*ASSIGNMENT*
Can you transcribe the data exactly? Leave the pictures out.

*DATA FOR THE TASK*
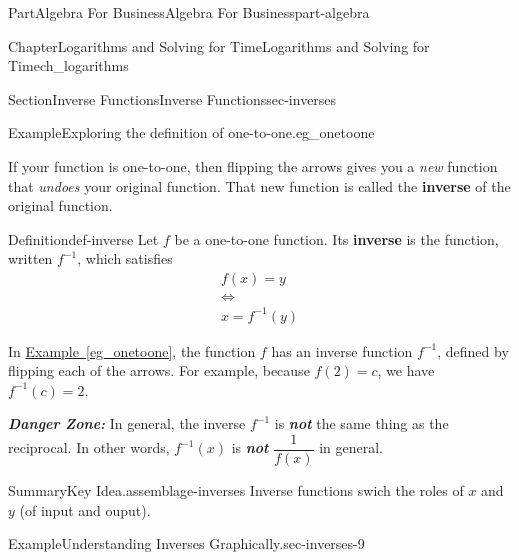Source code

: \documentclass[oneside,10pt,]{tufte-book}
\newcommand{\xreffont}{\relax}
\newcommand{\alert}[1]{\textbf{\textit{#1}}}
\newcommand{\terminology}[1]{\textbf{#1}}
\numberwithin{equation}{chapter}
\begin{document}
\begin{partptx}{Part}{Algebra For Business}{}{Algebra For Business}{}{}{part-algebra}
\begin{chapterptx}{Chapter}{Logarithms and Solving for Time}{}{Logarithms and Solving for Time}{}{}{ch_logarithms}
\begin{sectionptx}{Section}{Inverse Functions}{}{Inverse Functions}{}{}{sec-inverses}
\begin{example}{Example}{Exploring the definition of one-to-one.}{eg_onetoone}
\begin{image}{0}{1}{0}{}
{
\qquad
{}
}%
\end{image}%
\end{example}
If your function is one-to-one, then flipping the arrows gives you a \emph{new} function that \emph{undoes} your original function. That new function is called the \terminology{inverse} of the original function.%
\begin{definition}{Definition}{}{def-inverse}%
Let \(f\) be a one-to-one function. Its \terminology{inverse} is the function, written \(f^{-1}\), which satisfies%
\begin{gather*}
f(x)   =    y \\
\iff      \\
x     =    f^{-1}(y) 
\end{gather*}
%
\end{definition}
In \hyperref[eg_onetoone]{Example~{\xreffont\ref{eg_onetoone}}}, the function \(f\) has an inverse function \(f^{-1}\), defined by flipping each of the arrows. For example, because \(f(2) = c\), we have \(f^{-1}(c) = 2\).%
\par
\alert{Danger Zone:} In general, the inverse \(f^{-1}\) is \alert{not} the same thing as the reciprocal.  In other words, \(f^{-1}(x)\) is \alert{not} \(\dfrac{1}{f(x)}\) in general.%
\begin{assemblage}{Summary}{Key Idea.}{assemblage-inverses}%
Inverse functions swich the roles of \(x\) and \(y\) (of input and ouput).%
\end{assemblage}
\begin{example}{Example}{Understanding Inverses Graphically.}{sec-inverses-9}%

\end{example}
\end{sectionptx}
\end{chapterptx}
\end{partptx}
\end{document}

*COMPLETED TASK*
Source code

: \documentclass[oneside,10pt,]{tufte-book}
\newcommand{\xreffont}{\relax}
\newcommand{\alert}[1]{\textbf{\textit{#1}}}
\newcommand{\terminology}[1]{\textbf{#1}}
\numberwithin{equation}{chapter}
\begin{document}
\begin{partptx}{Part}{Algebra For Business}{}{Algebra For Business}{}{}{part-algebra}
\begin{chapterptx}{Chapter}{Logarithms and Solving for Time}{}{Logarithms and Solving for Time}{}{}{ch_logarithms}
\begin{sectionptx}{Section}{Inverse Functions}{}{Inverse Functions}{}{}{sec-inverses}
\begin{example}{Example}{Exploring the definition of one-to-one.}{eg_onetoone}
\begin{image}{0}{1}{0}{}
{
\qquad
{}
}%
\end{image}%
\end{example}
If your function is one-to-one, then flipping the arrows gives you a \emph{new} function that \emph{undoes} your original function. That new function is called the \terminology{inverse} of the original function.%
\begin{definition}{Definition}{}{def-inverse}%
Let \(f\) be a one-to-one function. Its \terminology{inverse} is the function, written \(f^{-1}\), which satisfies%
\begin{gather*}
f(x)   =    y \\
\iff      \\
x     =    f^{-1}(y) 
\end{gather*}
%
\end{definition}
In \hyperref[eg_onetoone]{Example~{\xreffont\ref{eg_onetoone}}}, the function \(f\) has an inverse function \(f^{-1}\), defined by flipping each of the arrows. For example, because \(f(2) = c\), we have \(f^{-1}(c) = 2\).%
\par
\alert{Danger Zone:} In general, the inverse \(f^{-1}\) is \alert{not} the same thing as the reciprocal.  In other words, \(f^{-1}(x)\) is \alert{not} \(\dfrac{1}{f(x)}\) in general.%
\begin{assemblage}{Summary}{Key Idea.}{assemblage-inverses}%
Inverse functions swich the roles of \(x\) and \(y\) (of input and ouput).%
\end{assemblage}
\begin{example}{Example}{Understanding Inverses Graphically.}{sec-inverses-9}%

\end{example}
\end{sectionptx}
\end{chapterptx}
\end{partptx}
\end{document}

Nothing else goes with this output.